Fox paid $485 million for the 2026 World Cup. Telemundo paid $600 million. Both got a bargain — and everyone in the industry knows it.
With US viewership nearly doubling compared to Qatar 2022, industry estimates now put the 2030 rights somewhere between $1.5 billion and $2 billion for US-based broadcasters alone. That's not a negotiating position. That's where the market is heading.
The numbers driving the bidding war
Fox's average viewership through the group stage hit 5.1 million — a 92% jump on their Qatar numbers. Telemundo pulled 4.6 million, up 122%. And those are the early rounds. Later-stage matches have been drawing 20 to 30 million viewers per platform. Fox and Telemundo are currently generating an estimated $200 to $250 million in advertising revenue from those three-minute hydration breaks alone, with projections suggesting that could climb to $450 million by the tournament's end.
Put it plainly: both companies are making serious money on a deal that was already looking cheap before a ball was kicked.
That context is everything when 2030 rights talks begin. Netflix, YouTube, Disney (with ESPN, Hulu, ABC, and Disney+ all in play), plus the incumbent Fox and Telemundo, will all be at the table. A tournament that draws 30 million viewers per match in primetime is exactly the kind of live content every streaming platform is desperate to own.
Spain, Portugal and Morocco — and why the format helps sellers
The 2030 World Cup follows a similar three-country model to this year's tournament across the US, Canada and Mexico. That broad geographic spread, and the scheduling complexity that comes with it, makes a multi-platform rights deal almost inevitable — which suits FIFA's negotiating position perfectly.

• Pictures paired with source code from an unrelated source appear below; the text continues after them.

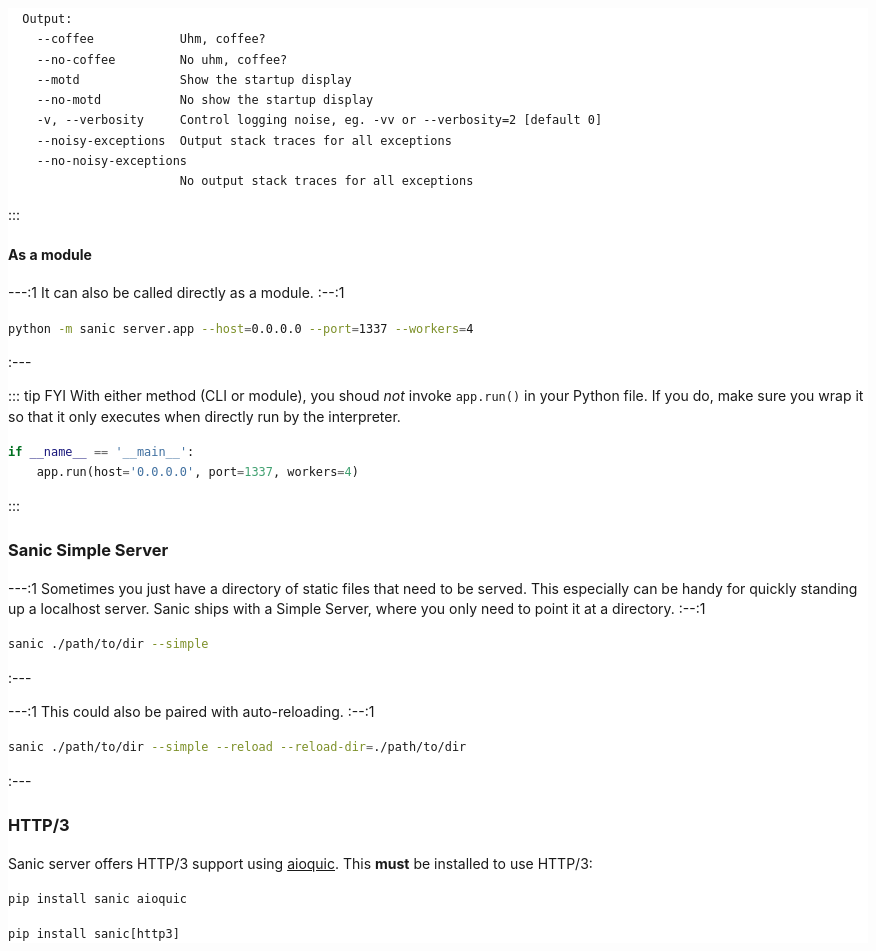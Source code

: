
 ```text
  Output:
    --coffee            Uhm, coffee?
    --no-coffee         No uhm, coffee?
    --motd              Show the startup display
    --no-motd           No show the startup display
    -v, --verbosity     Control logging noise, eg. -vv or --verbosity=2 [default 0]
    --noisy-exceptions  Output stack traces for all exceptions
    --no-noisy-exceptions
                        No output stack traces for all exceptions
```
:::

#### As a module

---:1 It can also be called directly as a module. :--:1
```bash
python -m sanic server.app --host=0.0.0.0 --port=1337 --workers=4
```
:---

::: tip FYI With either method (CLI or module), you shoud *not* invoke `app.run()` in your Python file. If you do, make sure you wrap it so that it only executes when directly run by the interpreter.

```python
if __name__ == '__main__':
    app.run(host='0.0.0.0', port=1337, workers=4)
```
:::


### Sanic Simple Server

---:1 Sometimes you just have a directory of static files that need to be served. This especially can be handy for quickly standing up a localhost server. Sanic ships with a Simple Server, where you only need to point it at a directory. :--:1
```bash
sanic ./path/to/dir --simple
```
:---

---:1 This could also be paired with auto-reloading. :--:1
```bash
sanic ./path/to/dir --simple --reload --reload-dir=./path/to/dir
```
:---

### HTTP/3


Sanic server offers HTTP/3 support using [aioquic](https://github.com/aiortc/aioquic). This **must** be installed to use HTTP/3:

```
pip install sanic aioquic
```

```
pip install sanic[http3]
```
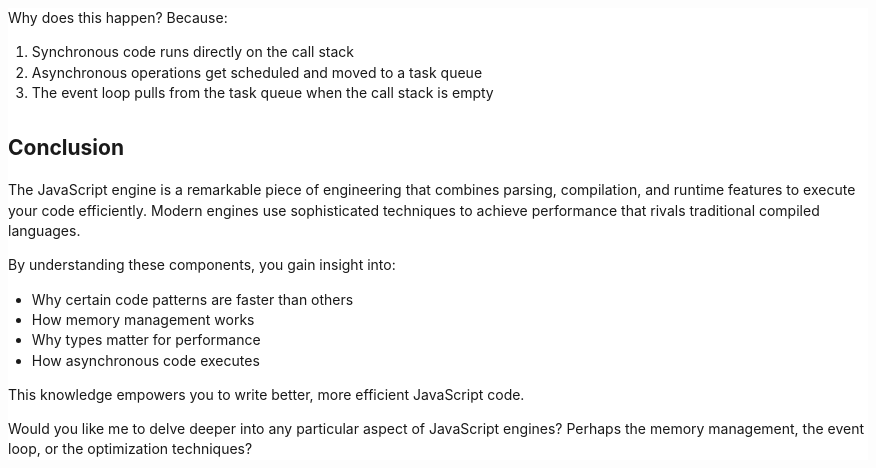 Why does this happen? Because:

1. Synchronous code runs directly on the call stack
2. Asynchronous operations get scheduled and moved to a task queue
3. The event loop pulls from the task queue when the call stack is empty

## Conclusion

The JavaScript engine is a remarkable piece of engineering that combines parsing, compilation, and runtime features to execute your code efficiently. Modern engines use sophisticated techniques to achieve performance that rivals traditional compiled languages.

By understanding these components, you gain insight into:
- Why certain code patterns are faster than others
- How memory management works
- Why types matter for performance
- How asynchronous code executes

This knowledge empowers you to write better, more efficient JavaScript code.

Would you like me to delve deeper into any particular aspect of JavaScript engines? Perhaps the memory management, the event loop, or the optimization techniques?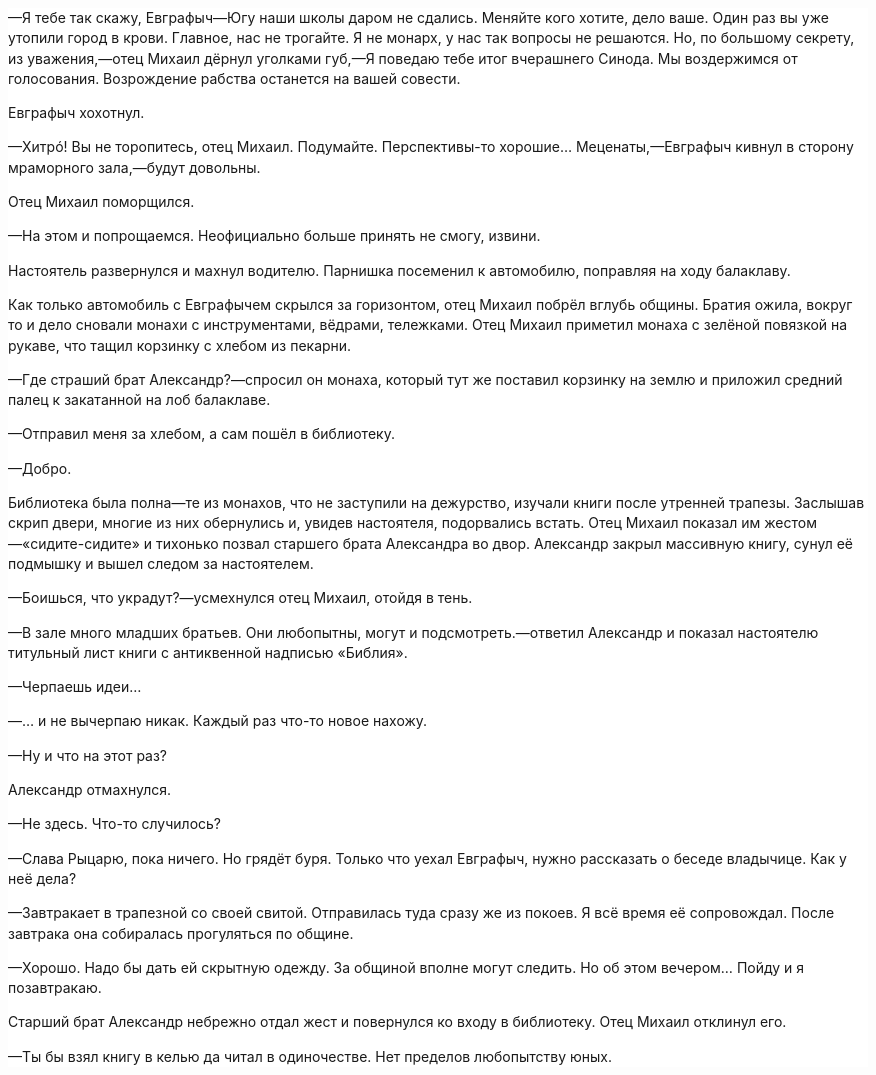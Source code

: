 —Я тебе так скажу, Евграфыч—Югу наши школы даром не сдались. Меняйте кого хотите, дело ваше. Один раз вы уже утопили город в крови. Главное, нас не трогайте. Я не монарх, у нас так вопросы не решаются. Но, по большому секрету, из уважения,—отец Михаил дёрнул уголками губ,—Я поведаю тебе итог вчерашнего Синода. Мы воздержимся от голосования. Возрождение рабства останется на вашей совести.

Евграфыч хохотнул.

—Хитрó! Вы не торопитесь, отец Михаил. Подумайте. Перспективы-то хорошие… Меценаты,—Евграфыч кивнул в сторону мраморного зала,—будут довольны.

Отец Михаил поморщился.

—На этом и попрощаемся. Неофициально больше принять не смогу, извини.

Настоятель развернулся и махнул водителю. Парнишка посеменил к автомобилю, поправляя на ходу балаклаву.

Как только автомобиль с Евграфычем скрылся за горизонтом, отец Михаил побрёл вглубь общины. Братия ожила, вокруг то и дело сновали монахи с инструментами, вёдрами, тележками. Отец Михаил приметил монаха с зелёной повязкой на рукаве, что тащил корзинку с хлебом из пекарни.

—Где страший брат Александр?—спросил он монаха, который тут же поставил корзинку на землю и приложил средний палец к закатанной на лоб балаклаве.

—Отправил меня за хлебом, а сам пошёл в библиотеку.

—Добро.

Библиотека была полна—те из монахов, что не заступили на дежурство, изучали книги после утренней трапезы. Заслышав скрип двери, многие из них обернулись и, увидев настоятеля, подорвались встать. Отец Михаил показал им жестом—«сидите-сидите» и тихонько позвал старшего брата Александра во двор. Александр закрыл массивную книгу, сунул её подмышку и вышел следом за настоятелем.

—Боишься, что украдут?—усмехнулся отец Михаил, отойдя в тень.

—В зале много младших братьев. Они любопытны, могут и подсмотреть.—ответил Александр и показал настоятелю титульный лист книги с антиквенной надписью «Библия».

—Черпаешь идеи…

—… и не вычерпаю никак. Каждый раз что-то новое нахожу.

—Ну и что на этот раз?

Александр отмахнулся.

—Не здесь. Что-то случилось?

—Слава Рыцарю, пока ничего. Но грядёт буря. Только что уехал Евграфыч, нужно рассказать о беседе владычице. Как у неё дела?

—Завтракает в трапезной со своей свитой. Отправилась туда сразу же из покоев. Я всё время её сопровождал. После завтрака она собиралась прогуляться по общине.

—Хорошо. Надо бы дать ей скрытную одежду. За общиной вполне могут следить. Но об этом вечером… Пойду и я позавтракаю.

Старший брат Александр небрежно отдал жест и повернулся ко входу в библиотеку. Отец Михаил отклинул его.

—Ты бы взял книгу в келью да читал в одиночестве. Нет пределов любопытству юных.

The USMNT's strong early run has pushed casual viewers in, but the sustained numbers come from Messi's Argentina, Mbappé's France, and Spain — footballing brands that sell globally and draw US eyeballs regardless of whether the home side is involved.
FIFA watched the IOC turn the Olympics into a multi-billion dollar media property. The 2030 rights cycle is their clearest shot yet at closing that gap — and with these viewership trends, they'll have the leverage to demand it.